Hello there community! Thanks for the great work in the framework.
I have a question regarding scaling dagster:
• As an example I want to process a dataframe/table and produce a different output for each row (i.e., one file per row)
• I have an op that finds the universe of rows to be calculated and produces one dynamicoutput for each row
• Each row requires a pretty complex series of operations and takes quite some time, can fail in diffferent steps, etc. This is why I'd like to keep each row as a different work unit, giving more visiblity and fault isolation between processing each row
• Ideally I'd like to process millions of isolated rows in flows that can take a long time to run (>24h)
When I implement a prototype to test this just the collection of all the dynamic outputs takes a very long time which blocks the execution of the flow during that time.
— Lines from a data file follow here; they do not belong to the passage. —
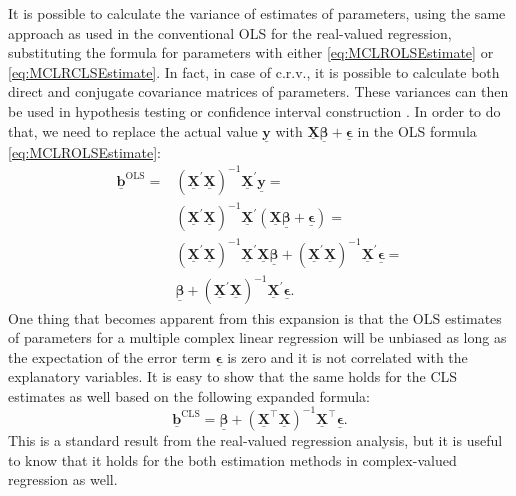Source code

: \documentclass[
]{book}
\begin{document}
It is possible to calculate the variance of estimates of parameters, using the same approach as used in the conventional OLS for the real-valued regression, substituting the formula for parameters with either \eqref{eq:MCLROLSEstimate} or \eqref{eq:MCLRCLSEstimate}. In fact, in case of c.r.v., it is possible to calculate both direct and conjugate covariance matrices of parameters. These variances can then be used in hypothesis testing or confidence interval construction \citep[their distribution was studied by][]{Tavares2007}. In order to do that, we need to replace the actual value \(\underline{\mathbf{y}}\) with \(\underline{\mathbf{X}} \underline{\boldsymbol{\beta}} + \underline{\boldsymbol{\epsilon}}\) in the OLS formula \eqref{eq:MCLROLSEstimate}:
\begin{equation}
    \begin{aligned}
    \underline{\boldsymbol{b}}^{\text{OLS}} =
        & \left( \underline{\mathbf{X}}^\prime \underline{\mathbf{X}} \right)^{-1} \underline{\mathbf{X}}^\prime \underline{\mathbf{y}} = \\
        & \left( \underline{\mathbf{X}}^\prime \underline{\mathbf{X}} \right)^{-1} \underline{\mathbf{X}}^\prime (\underline{\mathbf{X}} \underline{\boldsymbol{\beta}} + \underline{\boldsymbol{\epsilon}}) = \\
        & \left( \underline{\mathbf{X}}^\prime \underline{\mathbf{X}} \right)^{-1} \underline{\mathbf{X}}^\prime \underline{\mathbf{X}} \underline{\boldsymbol{\beta}} + \left( \underline{\mathbf{X}}^\prime \underline{\mathbf{X}} \right)^{-1} \underline{\mathbf{X}}^\prime \underline{\boldsymbol{\epsilon}} = \\
        & \underline{\boldsymbol{\beta}} + \left( \underline{\mathbf{X}}^\prime \underline{\mathbf{X}} \right)^{-1} \underline{\mathbf{X}}^\prime \underline{\boldsymbol{\epsilon}} .
    \end{aligned}
    \label{eq:MCLROLSExpansion}
\end{equation}
One thing that becomes apparent from this expansion is that the OLS estimates of parameters for a multiple complex linear regression will be unbiased as long as the expectation of the error term \(\underline{\boldsymbol{\epsilon}}\) is zero and it is not correlated with the explanatory variables. It is easy to show that the same holds for the CLS estimates as well based on the following expanded formula:
\begin{equation}
    \underline{\boldsymbol{b}}^{\text{CLS}} = \underline{\boldsymbol{\beta}} + \left( \underline{\mathbf{X}}^\top \underline{\mathbf{X}} \right)^{-1} \underline{\mathbf{X}}^\top \underline{\boldsymbol{\epsilon}} .
    \label{eq:MCLRCLSExpansion}
\end{equation}
This is a standard result from the real-valued regression analysis, but it is useful to know that it holds for the both estimation methods in complex-valued regression as well.
\end{document}
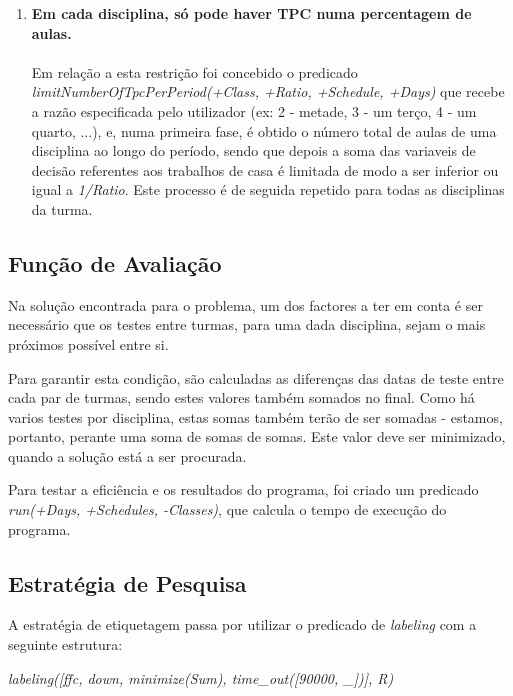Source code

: \documentclass{llncs}
\begin{document}
\begin{enumerate}
	\item \textbf{Em cada disciplina, só pode haver TPC numa percentagem de aulas.} \\\\
		Em relação a esta restrição foi concebido o predicado  \textit{limitNumberOfTpcPerPeriod(+Class, +Ratio, +Schedule, +Days)} que recebe a razão especificada pelo utilizador (ex: 2 - metade, 3 - um terço, 4 - um 
		quarto, ...), e, numa primeira fase, é obtido o número total de aulas de uma disciplina ao longo do período, sendo que depois a soma das variaveis de decisão referentes aos trabalhos de casa é limitada de modo a ser 
		inferior ou igual a  \textit{1/Ratio}. Este processo é de seguida repetido para todas as disciplinas da turma.
	 	\\

	\end{enumerate}
		
	
	
 
 

\subsection{Função de Avaliação}
Na solução encontrada para o problema, um dos factores a ter em conta é ser necessário que os testes entre turmas, para uma dada disciplina, sejam o mais próximos possível entre si. \par
Para garantir esta condição, são calculadas as diferenças das datas de teste entre cada par de turmas, sendo estes valores também somados no final. Como há varios testes por disciplina, estas somas também terão de ser somadas - estamos, portanto, perante uma soma de somas de somas. Este valor deve ser minimizado, quando a solução está a ser procurada.\par
Para testar a eficiência e os resultados do programa, foi criado um predicado \textit{run(+Days, +Schedules, -Classes)}, que calcula o tempo de execução do programa.

\newpage
\subsection{Estratégia de Pesquisa}
A estratégia de etiquetagem passa por utilizar o predicado de \textit{labeling} com a seguinte estrutura:\newline\newline
\centerline{\textit{labeling([ffc, down, minimize(Sum), time\_out([90000, \_])], R)}}\newline
 
\end{document}
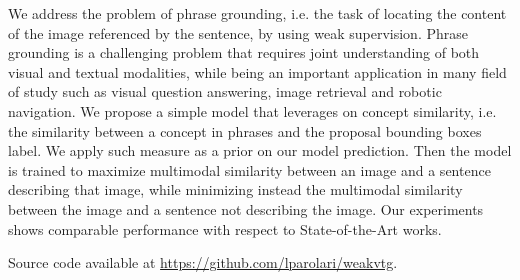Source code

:
We address the problem of phrase grounding, i.e. the task of locating
the content of the image referenced by the sentence, by using weak
supervision. Phrase grounding is a challenging problem that requires
joint understanding of both visual and textual modalities, while being
an important application in many field of study such as visual
question answering, image retrieval and robotic navigation. We propose
a simple model that leverages on concept similarity, i.e. the
similarity between a concept in phrases and the proposal bounding
boxes label. We apply such measure as a prior on our model prediction.
Then the model is trained to maximize multimodal similarity between an
image and a sentence describing that image, while minimizing instead
the multimodal similarity between the image and a sentence not
describing the image. Our experiments shows comparable performance
with respect to State-of-the-Art works.

Source code available at
\href{https://github.com/lparolari/weakvtg}{https://github.com/lparolari/weakvtg}.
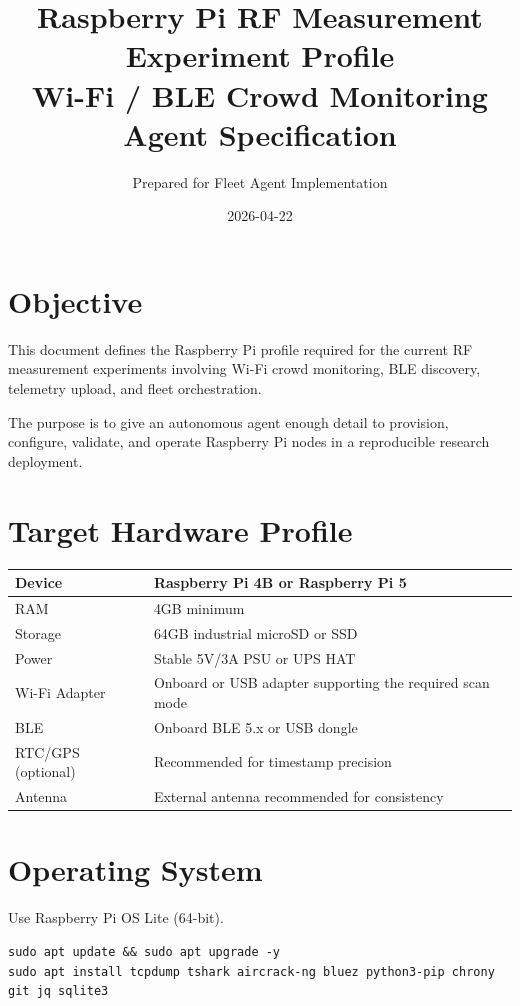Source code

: \documentclass[11pt,a4paper]{article}
\title{Raspberry Pi RF Measurement Experiment Profile\\
Wi-Fi / BLE Crowd Monitoring Agent Specification}
\author{Prepared for Fleet Agent Implementation}
\date{2026-04-22}
\begin{document}
\maketitle

\section{Objective}

This document defines the Raspberry Pi profile required for the current RF measurement experiments involving Wi-Fi crowd monitoring, BLE discovery, telemetry upload, and fleet orchestration.

The purpose is to give an autonomous agent enough detail to provision, configure, validate, and operate Raspberry Pi nodes in a reproducible research deployment.

\section{Target Hardware Profile}

\begin{longtable}{|p{5cm}|p{9cm}|}
\hline
Device & Raspberry Pi 4B or Raspberry Pi 5 \\
\hline
RAM & 4GB minimum \\
\hline
Storage & 64GB industrial microSD or SSD \\
\hline
Power & Stable 5V/3A PSU or UPS HAT \\
\hline
Wi-Fi Adapter & Onboard or USB adapter supporting the required scan mode \\
\hline
BLE & Onboard BLE 5.x or USB dongle \\
\hline
RTC/GPS (optional) & Recommended for timestamp precision \\
\hline
Antenna & External antenna recommended for consistency \\
\hline
\end{longtable}

\section{Operating System}

Use Raspberry Pi OS Lite (64-bit).

\begin{lstlisting}
sudo apt update && sudo apt upgrade -y
sudo apt install tcpdump tshark aircrack-ng bluez python3-pip chrony git jq sqlite3
\end{lstlisting}
\end{document}

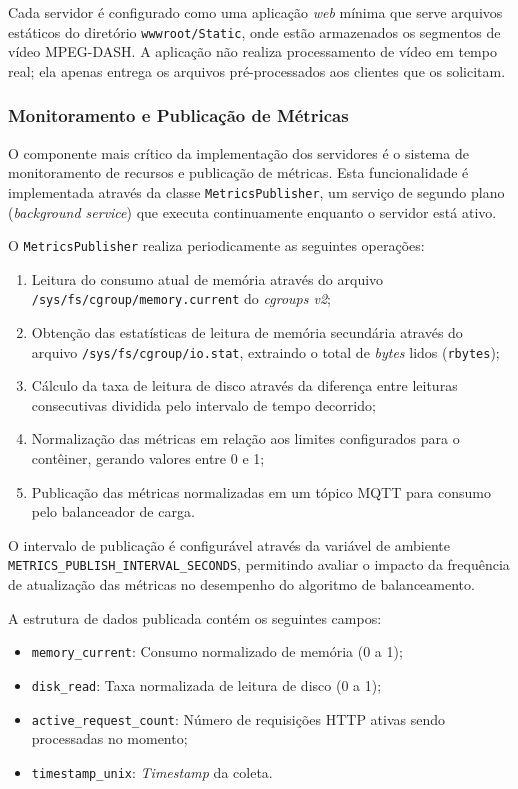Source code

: Cada servidor é configurado como uma aplicação \textit{web} mínima que serve arquivos estáticos do diretório \texttt{wwwroot/Static}, onde estão armazenados os segmentos de vídeo MPEG-DASH. A aplicação não realiza processamento de vídeo em tempo real; ela apenas entrega os arquivos pré-processados aos clientes que os solicitam.

\subsubsection{Monitoramento e Publicação de Métricas}

O componente mais crítico da implementação dos servidores é o sistema de monitoramento de recursos e publicação de métricas. Esta funcionalidade é implementada através da classe \texttt{MetricsPublisher}, um serviço de segundo plano (\textit{background service}) que executa continuamente enquanto o servidor está ativo.

O \texttt{MetricsPublisher} realiza periodicamente as seguintes operações:

\begin{enumerate}
    \item Leitura do consumo atual de memória através do arquivo \texttt{/sys/fs/cgroup/\allowbreak memory.current} do \textit{cgroups v2};
    \item Obtenção das estatísticas de leitura de memória secundária através do arquivo \texttt{/sys/fs/\allowbreak cgroup/io.stat}, extraindo o total de \textit{bytes} lidos (\texttt{rbytes});
    \item Cálculo da taxa de leitura de disco através da diferença entre leituras consecutivas dividida pelo intervalo de tempo decorrido;
    \item Normalização das métricas em relação aos limites configurados para o contêiner, gerando valores entre 0 e 1;
    \item Publicação das métricas normalizadas em um tópico MQTT para consumo pelo balanceador de carga.
\end{enumerate}

O intervalo de publicação é configurável através da variável de ambiente \texttt{METRICS\_PUBLISH\_\allowbreak INTERVAL\_SECONDS}, permitindo avaliar o impacto da frequência de atualização das métricas no desempenho do algoritmo de balanceamento.

A estrutura de dados publicada contém os seguintes campos:

\begin{itemize}
    \item \texttt{memory\_current}: Consumo normalizado de memória (0 a 1);
    \item \texttt{disk\_read}: Taxa normalizada de leitura de disco (0 a 1);
    \item \texttt{active\_request\_count}: Número de requisições HTTP ativas sendo processadas no momento;
    \item \texttt{timestamp\_unix}: \textit{Timestamp} da coleta.
\end{itemize}

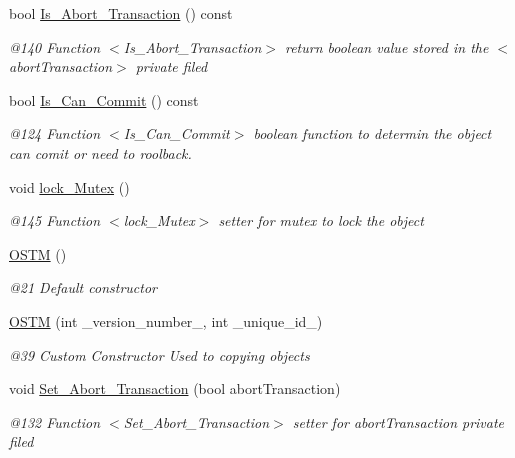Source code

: \begin{DoxyCompactItemize}
bool \hyperlink{class_o_s_t_m_afc2851abf5342c3c67342c2c14820115_afc2851abf5342c3c67342c2c14820115}{Is\+\_\+\+Abort\+\_\+\+Transaction} () const 
\begin{DoxyCompactList}\small\item\em @140 Function $<$\+Is\+\_\+\+Abort\+\_\+\+Transaction$>$ return boolean value stored in the $<$abort\+Transaction$>$ private filed \end{DoxyCompactList}\item 
bool \hyperlink{class_o_s_t_m_a8df39ced3b401aa466df97e26d14b1b7_a8df39ced3b401aa466df97e26d14b1b7}{Is\+\_\+\+Can\+\_\+\+Commit} () const 
\begin{DoxyCompactList}\small\item\em @124 Function $<$\+Is\+\_\+\+Can\+\_\+\+Commit$>$ boolean function to determin the object can comit or need to roolback. \end{DoxyCompactList}\item 
void \hyperlink{class_o_s_t_m_af192c598a3c647f37aaba5757e60240f_af192c598a3c647f37aaba5757e60240f}{lock\+\_\+\+Mutex} ()
\begin{DoxyCompactList}\small\item\em @145 Function $<$lock\+\_\+\+Mutex$>$ setter for mutex to lock the object \end{DoxyCompactList}\item 
\hyperlink{class_o_s_t_m_a968edf778668bd0ec7603f0571619196_a968edf778668bd0ec7603f0571619196}{O\+S\+TM} ()
\begin{DoxyCompactList}\small\item\em @21 Default constructor \end{DoxyCompactList}\item 
\hyperlink{class_o_s_t_m_a2314f55a127b94aa8a51d19ba798401e_a2314f55a127b94aa8a51d19ba798401e}{O\+S\+TM} (int \+\_\+version\+\_\+number\+\_\+, int \+\_\+unique\+\_\+id\+\_\+)
\begin{DoxyCompactList}\small\item\em @39 Custom Constructor Used to copying objects \end{DoxyCompactList}\item 
void \hyperlink{class_o_s_t_m_aba384cf65c5f56f5b86833730c3c6ea4_aba384cf65c5f56f5b86833730c3c6ea4}{Set\+\_\+\+Abort\+\_\+\+Transaction} (bool abort\+Transaction)
\begin{DoxyCompactList}\small\item\em @132 Function $<$\+Set\+\_\+\+Abort\+\_\+\+Transaction$>$ setter for abort\+Transaction private filed \end{DoxyCompactList}\item 

\end{DoxyCompactItemize}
The UI struggles a bit as well but that is not a problem at all.
One obvious answer here could be to manually partition these rows and use one op per partition, at the expense of some visibility and isolation / fault tolerance, but I first want to understand if there are other ways to look at the issue.
In essence:
• Is there a working way to implement dynamic graphs that fan out into millions of ops using Dagster? Does this type of workload not suit dagster? Is there a suggested way to do something like this?
I've seen some light discussion around this in github issues but no obvious conclusions.
Thanks a lot for the help in advance